* _INSTRUCTIONS TO FOLLOW_: Wherever "only" turns up in a line of the entries below, that line counts. Say how many such lines there are, with no other words.

* _ENTRIES SHOWN_:
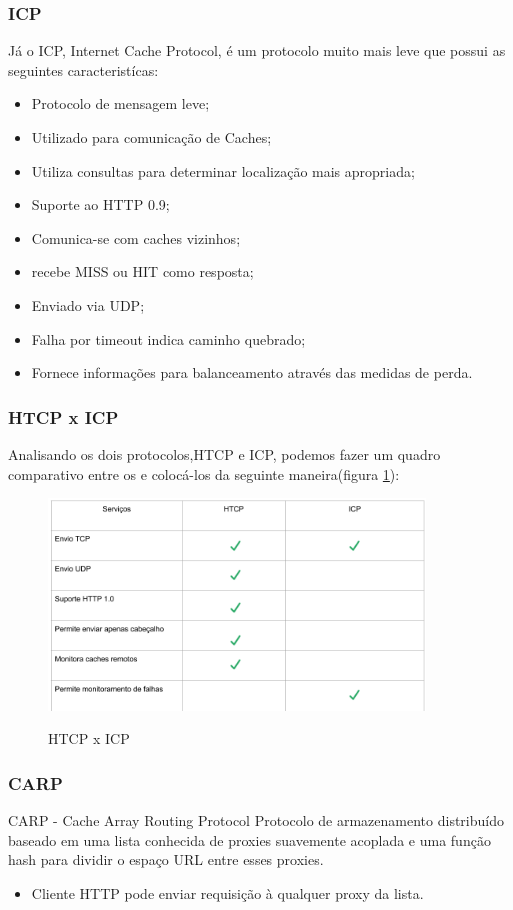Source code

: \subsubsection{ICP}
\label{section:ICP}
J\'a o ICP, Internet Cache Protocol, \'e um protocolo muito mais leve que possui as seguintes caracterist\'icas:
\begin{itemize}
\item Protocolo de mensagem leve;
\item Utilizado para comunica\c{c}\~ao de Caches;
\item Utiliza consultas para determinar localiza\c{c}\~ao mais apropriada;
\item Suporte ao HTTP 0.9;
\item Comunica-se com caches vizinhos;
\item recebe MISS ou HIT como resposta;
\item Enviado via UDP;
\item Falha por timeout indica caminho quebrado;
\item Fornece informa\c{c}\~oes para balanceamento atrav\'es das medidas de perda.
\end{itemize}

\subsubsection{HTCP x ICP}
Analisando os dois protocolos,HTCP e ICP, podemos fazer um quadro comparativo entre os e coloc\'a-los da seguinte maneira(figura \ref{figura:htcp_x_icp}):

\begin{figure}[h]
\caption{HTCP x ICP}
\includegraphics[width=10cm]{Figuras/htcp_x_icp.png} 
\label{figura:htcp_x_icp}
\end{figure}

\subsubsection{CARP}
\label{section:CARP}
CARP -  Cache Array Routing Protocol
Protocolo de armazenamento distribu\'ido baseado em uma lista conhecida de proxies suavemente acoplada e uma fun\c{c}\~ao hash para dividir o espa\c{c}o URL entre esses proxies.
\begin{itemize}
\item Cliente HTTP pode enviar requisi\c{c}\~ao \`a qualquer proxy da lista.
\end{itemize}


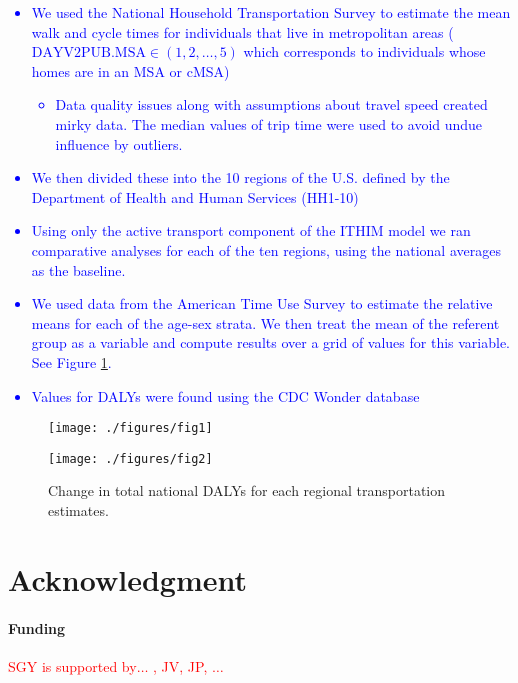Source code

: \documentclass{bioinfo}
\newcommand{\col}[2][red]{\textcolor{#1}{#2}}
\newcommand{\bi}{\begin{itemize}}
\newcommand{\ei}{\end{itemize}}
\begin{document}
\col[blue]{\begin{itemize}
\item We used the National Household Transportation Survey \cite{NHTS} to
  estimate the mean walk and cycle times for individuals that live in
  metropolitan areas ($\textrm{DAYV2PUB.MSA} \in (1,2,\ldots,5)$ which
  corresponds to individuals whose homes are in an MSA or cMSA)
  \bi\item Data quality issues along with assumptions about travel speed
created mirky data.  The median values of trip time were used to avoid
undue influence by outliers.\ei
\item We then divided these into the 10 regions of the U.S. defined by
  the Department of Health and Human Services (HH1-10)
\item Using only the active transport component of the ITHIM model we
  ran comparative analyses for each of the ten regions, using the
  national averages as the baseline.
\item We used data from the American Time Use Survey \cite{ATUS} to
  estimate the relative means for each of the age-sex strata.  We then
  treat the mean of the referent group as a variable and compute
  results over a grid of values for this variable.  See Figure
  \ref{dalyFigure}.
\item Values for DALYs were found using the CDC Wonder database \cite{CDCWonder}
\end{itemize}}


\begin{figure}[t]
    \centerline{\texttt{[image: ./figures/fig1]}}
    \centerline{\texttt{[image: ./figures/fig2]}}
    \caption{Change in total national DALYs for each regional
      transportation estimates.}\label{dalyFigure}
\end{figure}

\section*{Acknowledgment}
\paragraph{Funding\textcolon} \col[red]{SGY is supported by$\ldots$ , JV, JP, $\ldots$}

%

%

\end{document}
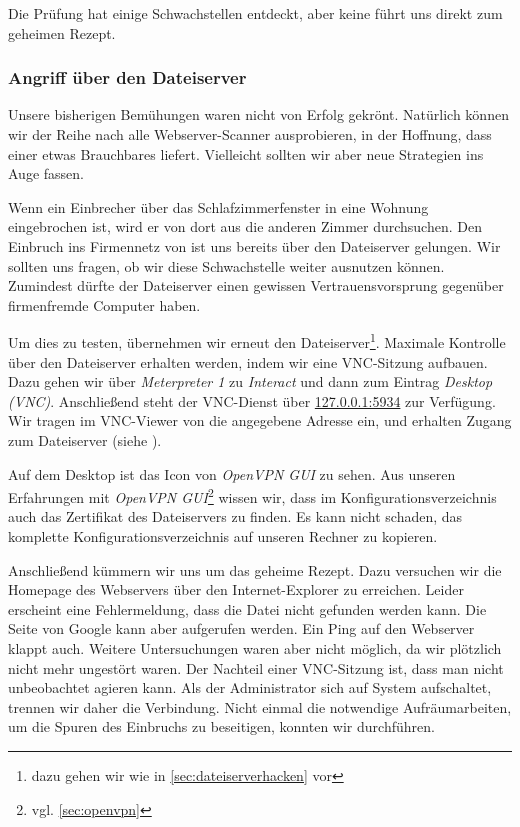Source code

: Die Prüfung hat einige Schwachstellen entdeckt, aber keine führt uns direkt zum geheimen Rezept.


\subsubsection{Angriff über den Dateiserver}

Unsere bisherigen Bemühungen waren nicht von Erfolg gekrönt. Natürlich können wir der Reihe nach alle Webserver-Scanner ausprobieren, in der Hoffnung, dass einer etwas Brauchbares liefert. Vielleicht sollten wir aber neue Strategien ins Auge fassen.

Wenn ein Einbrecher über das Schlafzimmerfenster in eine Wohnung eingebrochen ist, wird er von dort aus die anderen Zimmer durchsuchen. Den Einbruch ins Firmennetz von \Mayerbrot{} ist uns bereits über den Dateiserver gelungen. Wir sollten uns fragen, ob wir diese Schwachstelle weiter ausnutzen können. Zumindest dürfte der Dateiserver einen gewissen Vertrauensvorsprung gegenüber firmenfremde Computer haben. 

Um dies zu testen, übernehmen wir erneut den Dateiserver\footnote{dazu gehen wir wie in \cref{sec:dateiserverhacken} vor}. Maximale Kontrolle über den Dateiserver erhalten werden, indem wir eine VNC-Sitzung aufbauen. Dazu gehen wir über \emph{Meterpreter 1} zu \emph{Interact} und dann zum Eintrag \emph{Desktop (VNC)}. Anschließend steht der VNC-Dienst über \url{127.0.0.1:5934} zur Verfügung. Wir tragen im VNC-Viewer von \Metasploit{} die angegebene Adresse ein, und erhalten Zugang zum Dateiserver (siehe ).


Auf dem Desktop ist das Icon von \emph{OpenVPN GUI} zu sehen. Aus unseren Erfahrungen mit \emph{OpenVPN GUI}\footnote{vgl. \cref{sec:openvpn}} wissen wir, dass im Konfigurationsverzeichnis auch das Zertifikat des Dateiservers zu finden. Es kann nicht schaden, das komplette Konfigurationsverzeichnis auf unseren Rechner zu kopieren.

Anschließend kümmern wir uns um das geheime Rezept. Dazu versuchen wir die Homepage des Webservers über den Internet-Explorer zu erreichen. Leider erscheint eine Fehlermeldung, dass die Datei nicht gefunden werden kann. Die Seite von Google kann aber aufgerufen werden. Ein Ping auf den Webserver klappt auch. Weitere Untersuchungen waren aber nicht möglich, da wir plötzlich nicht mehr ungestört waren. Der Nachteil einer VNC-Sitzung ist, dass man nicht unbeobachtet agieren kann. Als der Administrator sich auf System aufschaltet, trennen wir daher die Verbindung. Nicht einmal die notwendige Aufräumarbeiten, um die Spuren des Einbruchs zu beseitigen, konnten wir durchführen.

---

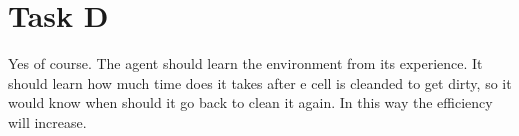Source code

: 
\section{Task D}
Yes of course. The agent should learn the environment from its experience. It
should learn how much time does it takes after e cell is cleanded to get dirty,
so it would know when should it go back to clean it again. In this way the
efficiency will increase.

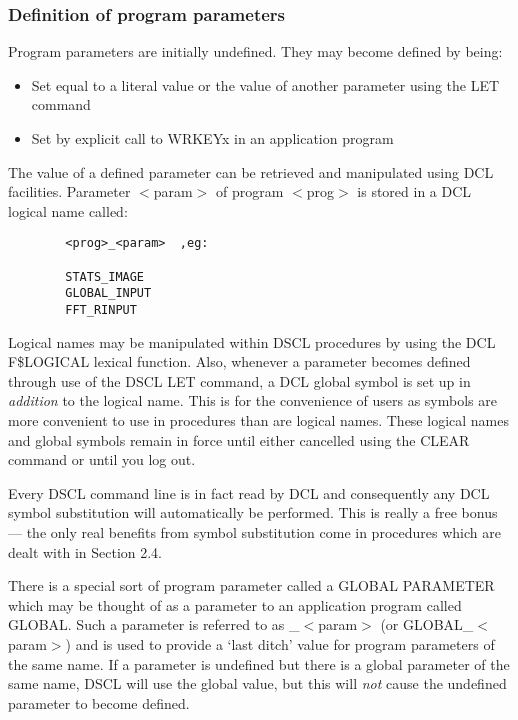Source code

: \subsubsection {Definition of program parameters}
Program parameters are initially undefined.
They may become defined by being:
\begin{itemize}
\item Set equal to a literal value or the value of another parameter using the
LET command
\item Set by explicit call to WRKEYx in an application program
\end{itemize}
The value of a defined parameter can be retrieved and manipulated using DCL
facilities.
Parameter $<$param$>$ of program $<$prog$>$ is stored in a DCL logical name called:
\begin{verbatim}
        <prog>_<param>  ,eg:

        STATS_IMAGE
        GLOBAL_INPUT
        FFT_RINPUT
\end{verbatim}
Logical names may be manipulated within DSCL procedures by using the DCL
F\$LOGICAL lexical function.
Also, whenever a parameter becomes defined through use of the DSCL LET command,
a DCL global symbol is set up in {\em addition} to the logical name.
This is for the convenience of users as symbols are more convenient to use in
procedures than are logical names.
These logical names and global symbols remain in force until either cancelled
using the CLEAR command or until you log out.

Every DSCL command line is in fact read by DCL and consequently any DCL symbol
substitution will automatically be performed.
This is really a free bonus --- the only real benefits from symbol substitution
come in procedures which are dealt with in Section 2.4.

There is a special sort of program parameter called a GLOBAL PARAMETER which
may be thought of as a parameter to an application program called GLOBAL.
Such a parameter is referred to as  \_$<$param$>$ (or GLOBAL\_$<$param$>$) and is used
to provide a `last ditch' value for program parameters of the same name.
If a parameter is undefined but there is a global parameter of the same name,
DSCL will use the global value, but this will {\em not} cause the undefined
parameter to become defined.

--

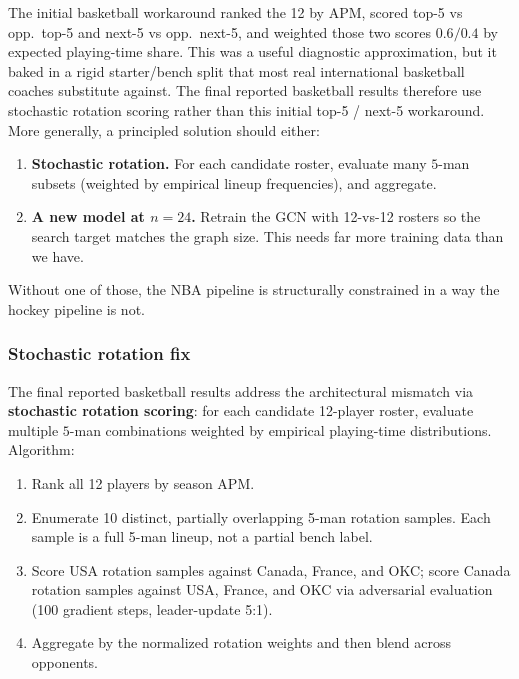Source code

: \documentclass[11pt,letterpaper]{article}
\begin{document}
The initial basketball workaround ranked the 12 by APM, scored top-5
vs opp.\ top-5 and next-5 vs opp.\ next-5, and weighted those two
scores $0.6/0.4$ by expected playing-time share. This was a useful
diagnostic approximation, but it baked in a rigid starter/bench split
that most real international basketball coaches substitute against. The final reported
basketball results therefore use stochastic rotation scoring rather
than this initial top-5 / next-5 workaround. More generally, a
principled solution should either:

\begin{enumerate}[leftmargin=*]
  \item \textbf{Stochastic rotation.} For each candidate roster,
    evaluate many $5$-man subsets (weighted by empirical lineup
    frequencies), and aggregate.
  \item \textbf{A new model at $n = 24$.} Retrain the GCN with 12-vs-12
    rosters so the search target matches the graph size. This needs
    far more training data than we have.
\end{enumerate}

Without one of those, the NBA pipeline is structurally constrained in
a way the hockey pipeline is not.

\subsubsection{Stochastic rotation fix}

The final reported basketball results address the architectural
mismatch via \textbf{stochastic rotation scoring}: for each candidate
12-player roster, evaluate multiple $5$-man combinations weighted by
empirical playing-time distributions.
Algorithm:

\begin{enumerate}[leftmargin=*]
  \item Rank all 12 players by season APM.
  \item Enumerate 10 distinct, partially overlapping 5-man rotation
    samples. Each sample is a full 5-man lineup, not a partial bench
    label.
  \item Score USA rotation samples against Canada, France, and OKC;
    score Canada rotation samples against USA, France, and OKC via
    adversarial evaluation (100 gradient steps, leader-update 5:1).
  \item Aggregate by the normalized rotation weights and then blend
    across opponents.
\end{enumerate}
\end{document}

* _REPLY_: 2